The subtropical highland is the variety of the oceanic climate that exists in elevated portions of the world that are within either the tropics or subtropics, though it is typically found in mountainous locations in some tropical countries. Despite the latitude, the higher altitudes of these regions mean that the climate tends to share characteristics with oceanic climates, though it can experience noticeably drier weather during the lower-sun "winter" season, and it usually has warmer winters than most oceanic climates.

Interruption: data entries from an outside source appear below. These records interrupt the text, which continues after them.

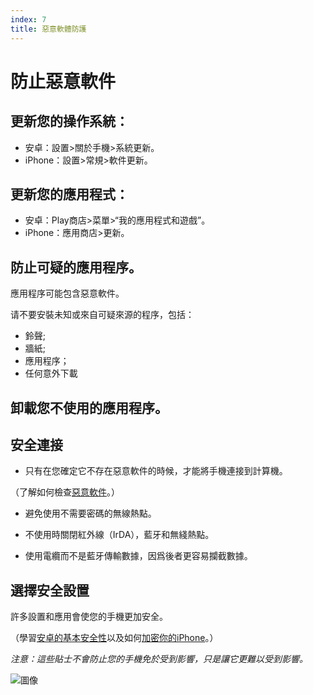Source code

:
 ```yaml
---
index: 7
title: 惡意軟體防護
---
```

# 防止惡意軟件

## 更新您的操作系統：

*   安卓：設置>關於手機>系統更新。
*   iPhone：設置>常規>軟件更新。

## 更新您的應用程式：

*   安卓：Play商店>菜單>“我的應用程式和遊戲”。
*   iPhone：應用商店>更新。

## 防止可疑的應用程序。

應用程序可能包含惡意軟件。

请不要安裝未知或來自可疑來源的程序，包括：

*   鈴聲;
*   牆紙;
*   應用程序；
*   任何意外下載

## 卸載您不使用的應用程序。

## 安全連接

*   只有在您確定它不存在惡意軟件的時候，才能將手機連接到計算機。

（了解如何檢查[惡意軟件](umbrella://information/malware/beginner)。）

*   避免使用不需要密碼的無線熱點。

*   不使用時關閉紅外線（IrDA），藍牙和無綫熱點。

*   使用電纜而不是藍牙傳輸數據，因爲後者更容易攔截數據。

## 選擇安全設置

許多設置和應用會使您的手機更加安全。

（學習[安卓的基本安全性](umbrella://tools/other/s_android.md)以及如何[加密你的iPhone](umbrella://tools/encryption/s_encrypt-your-iphone.md)。）

*注意：這些貼士不會防止您的手機免於受到影響，只是讓它更難以受到影響。*

![圖像](mobile6.png)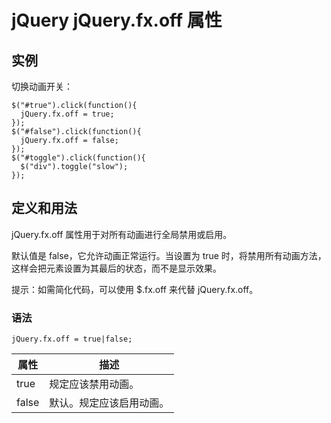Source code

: # jQuery jQuery.fx.off 属性



## 实例

切换动画开关：

```
$("#true").click(function(){
  jQuery.fx.off = true;
});
$("#false").click(function(){
  jQuery.fx.off = false;
});
$("#toggle").click(function(){
  $("div").toggle("slow");
});

```

## 定义和用法

jQuery.fx.off 属性用于对所有动画进行全局禁用或启用。

默认值是 false，它允许动画正常运行。当设置为 true 时，将禁用所有动画方法，这样会把元素设置为其最后的状态，而不是显示效果。

提示：如需简化代码，可以使用 $.fx.off 来代替 jQuery.fx.off。

### 语法

```
jQuery.fx.off = true|false;
```

| 属性 | 描述 |
| --- | --- |
| true | 规定应该禁用动画。 |
| false | 默认。规定应该启用动画。 |




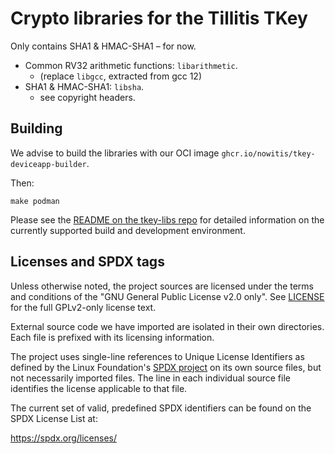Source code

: # Crypto libraries for the Tillitis TKey
Only contains SHA1 & HMAC-SHA1 – for now. 

- Common RV32 arithmetic functions: `libarithmetic`.
  - (replace `libgcc`, extracted from gcc 12)
- SHA1 & HMAC-SHA1: `libsha`.
  - see copyright headers. 

## Building
We advise to build the libraries with our OCI image 
`ghcr.io/nowitis/tkey-deviceapp-builder`. 

Then:
```
make podman
```

Please see the
[README on the tkey-libs repo](https://github.com/tillitis/tkey-libs)
for detailed information on the currently supported build and development
environment.

## Licenses and SPDX tags
Unless otherwise noted, the project sources are licensed under the
terms and conditions of the "GNU General Public License v2.0 only".
See [LICENSE](LICENSE) for the full GPLv2-only license text.

External source code we have imported are isolated in their own
directories. Each file is prefixed with its licensing information.

The project uses single-line references to Unique License Identifiers
as defined by the Linux Foundation's [SPDX project](https://spdx.org/)
on its own source files, but not necessarily imported files. The line
in each individual source file identifies the license applicable to
that file.

The current set of valid, predefined SPDX identifiers can be found on
the SPDX License List at:

https://spdx.org/licenses/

In locations outside the tropics, other than the drying trend in the winter, subtropical highland climates tend to be essentially identical to an oceanic climate, with mild summers and noticeably cooler winters, plus, in some instances, some snowfall. In the tropics, a subtropical highland climate typically features spring-like weather year-round. Temperatures there remain relatively constant throughout the year and snowfall is seldom seen.

Areas with this climate feature monthly averages below 22 °C (72 °F) but above −3 °C (27 °F) (or 0 °C (32 °F) using American standards). At least one month's average temperature is below 18 °C (64 °F). Without their elevation, many of these regions would likely feature either tropical or humid subtropical climates.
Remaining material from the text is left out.